KAYIP-KAÇAK BEDELİ - TRT PAYI
T.C.
YARGITAY
3. HUKUK DAİRESİ
2015/2292 E.
2016/2177 K.
18.02.2016 T.
* ELEKTRİK ENERJİSİ KULLANAN SANAYİ TİCARİ VE MESKEN ABONELERİ (Aktif Tüketim Bedeli Dışında Kayıp-Kaçak/Sayaç Okuma/Perakende Satış Hizmeti/İletim Sistemi Kullanım ve Dağıtım Bedeli Adı Altında EPDK Kurul Kararları ve Tebliğleri İle Ek Bir Mâli Yük ve Külfet Getirilemeyeceği - Vergi Resim Harç ve Benzeri Malî Yükümlülüklerin Kanunla Konulacağı Değiştirileceği Veya Kaldırılacağı)
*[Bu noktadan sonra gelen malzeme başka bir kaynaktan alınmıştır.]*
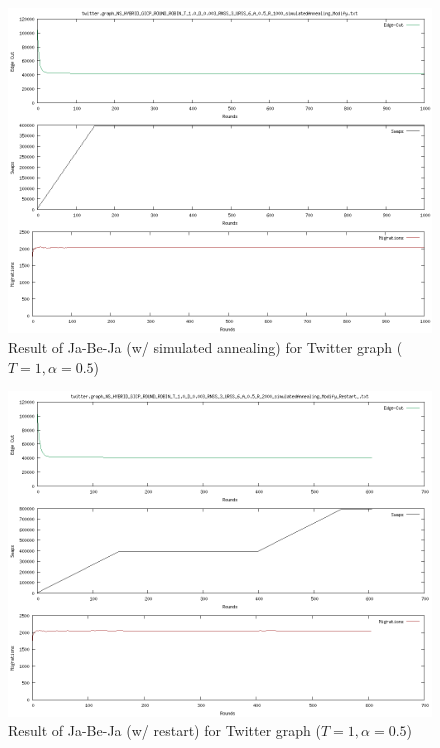 \documentclass[]{article}
\begin{document}
\begin{figure}[!h]
    \centering
    \includegraphics[width=.5\textwidth]{../task2/twitter.graph_NS_HYBRID_GICP_ROUND_ROBIN_T_1.0_D_0.003_RNSS_3_URSS_6_A_0.5_R_1000_simulatedAnnealing_Modify.txt.png}
    \caption{Result of Ja-Be-Ja (w/ simulated annealing) for Twitter graph ($T=1, \alpha=0.5$)}
\end{figure}


\begin{figure}[!h]
    \centering
    \includegraphics[width=.5\textwidth]{../task2/twitter.graph_NS_HYBRID_GICP_ROUND_ROBIN_T_1.0_D_0.003_RNSS_3_URSS_6_A_0.5_R_2000_simulatedAnnealing_Modify_Restart_.txt.png}
    \caption{Result of Ja-Be-Ja (w/ restart) for Twitter graph ($T=1, \alpha=0.5$)}
\end{figure}
\end{document}
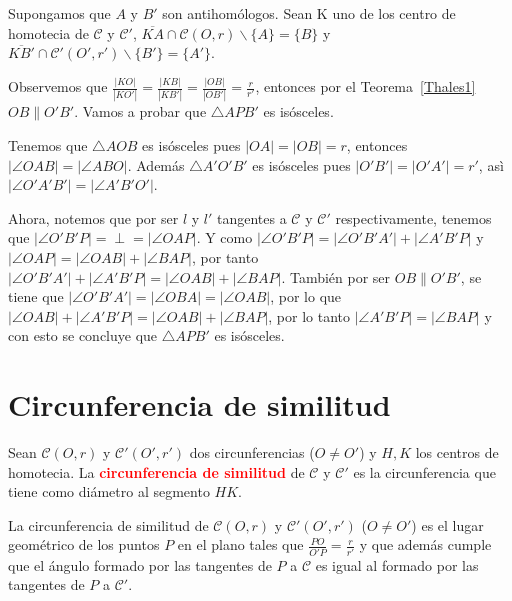 \begin{itemize}
\begin{pba}
Supongamos que $A$ y $B'$ son antihomólogos. Sean K uno de los centro de homotecia de $\mathcal{C}$ y $\mathcal{C'}$, $\overline{KA}\cap\mathcal{C}(O,r)\backslash\{A\}=\{B\}$ y $\overline{KB'}\cap\mathcal{C'}(O',r')\backslash\{B'\}=\{A'\}$.

Observemos que $\frac{|KO|}{|KO'|}=\frac{|KB|}{|KB'|}=\frac{|OB|}{|OB'|}=\frac{r}{r'}$, entonces por el Teorema~\ref{Thales1} $OB\parallel O'B'$. Vamos a probar que  $\triangle APB'$ es isósceles. 

Tenemos que $\triangle AOB$ es isósceles pues $|OA|=|OB|=r$, entonces $|\angle OAB|=|\angle ABO|$. Además $\triangle A'O'B'$ es isósceles pues $|O'B'|=|O'A'|=r'$, asì $|\angle O'A'B'|=|\angle A'B'O'|$.

Ahora, notemos que por ser $l$ y $l'$ tangentes a $\mathcal{C}$ y $\mathcal{C'}$ respectivamente, tenemos que $|\angle O'B'P|=\perp=|\angle OAP|$. Y como $|\angle O'B'P|=|\angle O'B'A'|+|\angle A'B'P|$ y $|\angle OAP|=|\angle OAB|+|\angle BAP|$, por tanto $|\angle O'B'A'|+|\angle A'B'P|=|\angle OAB|+|\angle BAP|$. También por ser $OB\parallel O'B'$, se tiene que $|\angle O'B'A'|= |\angle OBA|=|\angle OAB|$, por lo que $|\angle OAB|+|\angle A'B'P|=|\angle OAB|+|\angle BAP|$, por lo tanto $|\angle A'B'P|=|\angle BAP|$ y con esto se concluye que $\triangle APB'$ es isósceles. 
\end{pba}
\end{itemize}

\section{Circunferencia de similitud}
\begin{df}
Sean $\mathcal{C}(O,r)$ y $\mathcal{C'}(O',r')$ dos circunferencias ($O\neq O'$) y $H,K$ los centros de homotecia. La \textcolor{red}{\bf circunferencia de similitud} de $\mathcal{C}$ y $\mathcal{C'}$ es la circunferencia que tiene como diámetro al segmento $HK$.
\end{df}

\begin{teo}\label{CDS}
La circunferencia de similitud de $\mathcal{C}(O,r)$ y $\mathcal{C'}(O',r')$ ($O\neq O'$) es el lugar geométrico de los puntos $P$ en el plano tales que $\frac{PO}{O'P}=\frac{r}{r'}$ y que además cumple que el ángulo formado por las tangentes de $P$ a $\mathcal{C}$ es igual al formado por las tangentes de $P$ a $\mathcal{C'}$.
\end{teo}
* ELEKTRİK FATURALARINA YANSITILAN %2 TRT PAYI (Kanunla Getirildiği ve Kanunun Verdiği Açık ve Şeffaf Yetkiye Dayanarak Tahsil Edildiği)
* KAYIP-KAÇAK/SAYAÇ OKUMA/PERAKENDE SATIŞ HİZMETİ/İLETİM SİSTEMİ KULLANIM VE DAĞITIM BEDELİ (Elektrik Dağıtım Şirketlerinin EPDK Kurul Kararları ve Tebliğleri Gereğinde Bu Adlar Altında Sanayi Ticarî ve Mesken Abonelerinin Faturalara Yansıtılarak Yapılan Tahsilatın Hukuka Aykırı Olduğu Hukuk Devleti ve Adalet Düşünceleri İle Bağdaşmadığı)
* EPDK KURUL KARARLARI VE TEBLİĞLERİ (Dayanarak Kayıp-Kaçak/Sayaç Okuma/Perakende Satış Hizmeti/İletim Sistemi Kullanım ve Dağıtım Bedeli Adı Altında Bedellerin Abonelerden Tahsili Yoluna Gitmenin Hukuk Devleti ve Adalet Düşünceleri İle Bağdaşmayacağı - Sanayi Ticarî ve Mesken Abonelerine Aktif Tüketim Bedeli Dışında Ek Bir Mâli Yük ve Külfet Getirilemeyeceği)
2709/m. 73
6446/m. 1
3093/m. 4/c
ÖZET : Elektrik dağıtım şirketlerinin EPDK kurul kararları ve tebliğleri çerçevesinde, elektrik kullanan abonelerin faturalarına yansıtarak aldıkları, kayıp-kaçak, perakende satış hizmeti, iletim sistemi kullanım ve dağıtım bedellerinin elektrik enerjisi kullananlara (sanayi, ticarî ve mesken abonelerine) aktif tüketim bedeli dışında ek bir mâli yük ve külfet getirmektedir.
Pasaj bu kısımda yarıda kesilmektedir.